_Work request:_
Would you count the lines in the material below that include the string "awful"? Only the number is needed.

◆ ◆ ◆ ◆ ◆

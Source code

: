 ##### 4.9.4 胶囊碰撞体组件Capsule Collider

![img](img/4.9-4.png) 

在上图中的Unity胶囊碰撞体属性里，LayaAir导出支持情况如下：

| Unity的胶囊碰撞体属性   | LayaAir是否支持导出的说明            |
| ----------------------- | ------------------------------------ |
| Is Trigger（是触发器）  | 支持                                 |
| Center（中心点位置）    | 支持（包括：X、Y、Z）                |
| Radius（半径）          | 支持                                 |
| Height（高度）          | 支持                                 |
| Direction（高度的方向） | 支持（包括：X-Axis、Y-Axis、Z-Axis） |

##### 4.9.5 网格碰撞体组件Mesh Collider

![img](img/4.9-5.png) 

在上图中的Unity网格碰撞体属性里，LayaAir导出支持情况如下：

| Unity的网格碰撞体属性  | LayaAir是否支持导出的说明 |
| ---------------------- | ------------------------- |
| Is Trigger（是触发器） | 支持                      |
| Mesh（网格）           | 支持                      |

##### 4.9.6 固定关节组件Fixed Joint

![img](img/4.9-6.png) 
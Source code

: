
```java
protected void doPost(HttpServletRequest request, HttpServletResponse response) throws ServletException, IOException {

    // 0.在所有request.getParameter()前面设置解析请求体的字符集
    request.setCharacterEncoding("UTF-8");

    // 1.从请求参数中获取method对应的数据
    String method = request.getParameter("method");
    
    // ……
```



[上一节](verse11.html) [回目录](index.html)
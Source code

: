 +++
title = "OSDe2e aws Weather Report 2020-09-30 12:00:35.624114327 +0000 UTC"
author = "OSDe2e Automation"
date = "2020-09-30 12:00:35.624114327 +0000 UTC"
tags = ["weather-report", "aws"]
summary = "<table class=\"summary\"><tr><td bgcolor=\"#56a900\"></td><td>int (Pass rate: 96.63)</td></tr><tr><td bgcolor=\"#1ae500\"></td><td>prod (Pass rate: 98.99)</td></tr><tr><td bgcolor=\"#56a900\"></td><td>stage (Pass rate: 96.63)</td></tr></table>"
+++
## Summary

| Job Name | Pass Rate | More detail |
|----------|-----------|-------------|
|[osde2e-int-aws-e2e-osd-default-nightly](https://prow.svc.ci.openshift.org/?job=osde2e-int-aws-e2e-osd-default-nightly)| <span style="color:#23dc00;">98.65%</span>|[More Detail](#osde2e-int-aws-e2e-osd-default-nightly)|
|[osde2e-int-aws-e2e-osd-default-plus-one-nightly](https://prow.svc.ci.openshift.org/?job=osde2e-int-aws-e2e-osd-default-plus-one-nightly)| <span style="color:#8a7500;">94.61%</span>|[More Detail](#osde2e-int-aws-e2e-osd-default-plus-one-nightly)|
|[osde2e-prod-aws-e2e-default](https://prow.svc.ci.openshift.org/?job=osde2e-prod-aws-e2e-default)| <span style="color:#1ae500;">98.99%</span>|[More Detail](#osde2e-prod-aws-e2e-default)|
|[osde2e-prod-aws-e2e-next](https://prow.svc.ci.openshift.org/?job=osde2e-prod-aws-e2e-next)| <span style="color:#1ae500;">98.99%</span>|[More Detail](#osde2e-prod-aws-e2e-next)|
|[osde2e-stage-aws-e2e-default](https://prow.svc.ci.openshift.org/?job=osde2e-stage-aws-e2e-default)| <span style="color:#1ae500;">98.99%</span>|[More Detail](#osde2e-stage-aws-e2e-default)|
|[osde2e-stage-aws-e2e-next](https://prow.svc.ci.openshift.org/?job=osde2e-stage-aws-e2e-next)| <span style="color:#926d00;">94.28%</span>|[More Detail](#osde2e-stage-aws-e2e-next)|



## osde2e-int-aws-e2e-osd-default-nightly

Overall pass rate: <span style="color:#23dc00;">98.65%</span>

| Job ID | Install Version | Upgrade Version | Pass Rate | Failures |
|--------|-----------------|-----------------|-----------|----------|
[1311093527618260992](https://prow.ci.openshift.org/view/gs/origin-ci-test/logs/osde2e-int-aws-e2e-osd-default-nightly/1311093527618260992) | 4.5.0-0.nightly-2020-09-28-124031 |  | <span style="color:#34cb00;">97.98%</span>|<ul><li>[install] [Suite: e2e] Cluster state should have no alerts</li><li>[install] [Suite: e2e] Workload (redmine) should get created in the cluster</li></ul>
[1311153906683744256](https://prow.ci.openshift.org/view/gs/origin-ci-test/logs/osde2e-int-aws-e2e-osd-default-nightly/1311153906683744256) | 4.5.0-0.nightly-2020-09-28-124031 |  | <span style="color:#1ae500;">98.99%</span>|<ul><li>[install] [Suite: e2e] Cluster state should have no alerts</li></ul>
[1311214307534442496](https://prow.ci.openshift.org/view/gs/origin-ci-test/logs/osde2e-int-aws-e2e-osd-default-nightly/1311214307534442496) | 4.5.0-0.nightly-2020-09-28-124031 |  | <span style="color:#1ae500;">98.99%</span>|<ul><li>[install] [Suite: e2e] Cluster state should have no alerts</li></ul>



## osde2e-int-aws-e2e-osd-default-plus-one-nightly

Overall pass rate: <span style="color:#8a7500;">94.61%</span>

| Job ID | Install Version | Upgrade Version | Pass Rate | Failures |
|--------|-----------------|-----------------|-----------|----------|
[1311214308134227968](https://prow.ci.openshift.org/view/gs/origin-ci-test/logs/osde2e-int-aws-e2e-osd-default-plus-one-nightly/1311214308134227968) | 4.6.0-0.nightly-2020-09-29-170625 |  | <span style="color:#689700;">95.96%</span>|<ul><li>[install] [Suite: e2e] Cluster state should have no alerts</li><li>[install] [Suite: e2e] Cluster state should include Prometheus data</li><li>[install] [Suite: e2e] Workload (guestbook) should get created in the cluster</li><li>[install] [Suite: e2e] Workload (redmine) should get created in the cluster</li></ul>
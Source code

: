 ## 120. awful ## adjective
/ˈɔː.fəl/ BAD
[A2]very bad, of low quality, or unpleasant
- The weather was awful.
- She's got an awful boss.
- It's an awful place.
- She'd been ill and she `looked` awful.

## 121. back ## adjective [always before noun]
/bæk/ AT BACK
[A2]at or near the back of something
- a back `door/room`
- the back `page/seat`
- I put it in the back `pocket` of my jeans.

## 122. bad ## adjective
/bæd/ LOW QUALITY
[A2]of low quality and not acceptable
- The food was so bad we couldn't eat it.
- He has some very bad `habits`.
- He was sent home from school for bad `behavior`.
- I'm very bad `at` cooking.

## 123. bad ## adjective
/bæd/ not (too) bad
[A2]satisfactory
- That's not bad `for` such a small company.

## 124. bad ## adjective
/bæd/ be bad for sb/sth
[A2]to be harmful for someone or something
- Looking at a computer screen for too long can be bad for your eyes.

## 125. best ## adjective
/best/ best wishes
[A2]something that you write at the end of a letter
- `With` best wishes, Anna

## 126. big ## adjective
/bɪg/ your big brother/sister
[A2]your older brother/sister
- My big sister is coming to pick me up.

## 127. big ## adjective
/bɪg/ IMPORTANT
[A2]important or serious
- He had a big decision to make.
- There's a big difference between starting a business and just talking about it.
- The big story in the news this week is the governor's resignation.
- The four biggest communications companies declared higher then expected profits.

◆ ◆ ◆ ◆ ◆

_Written solution:_
5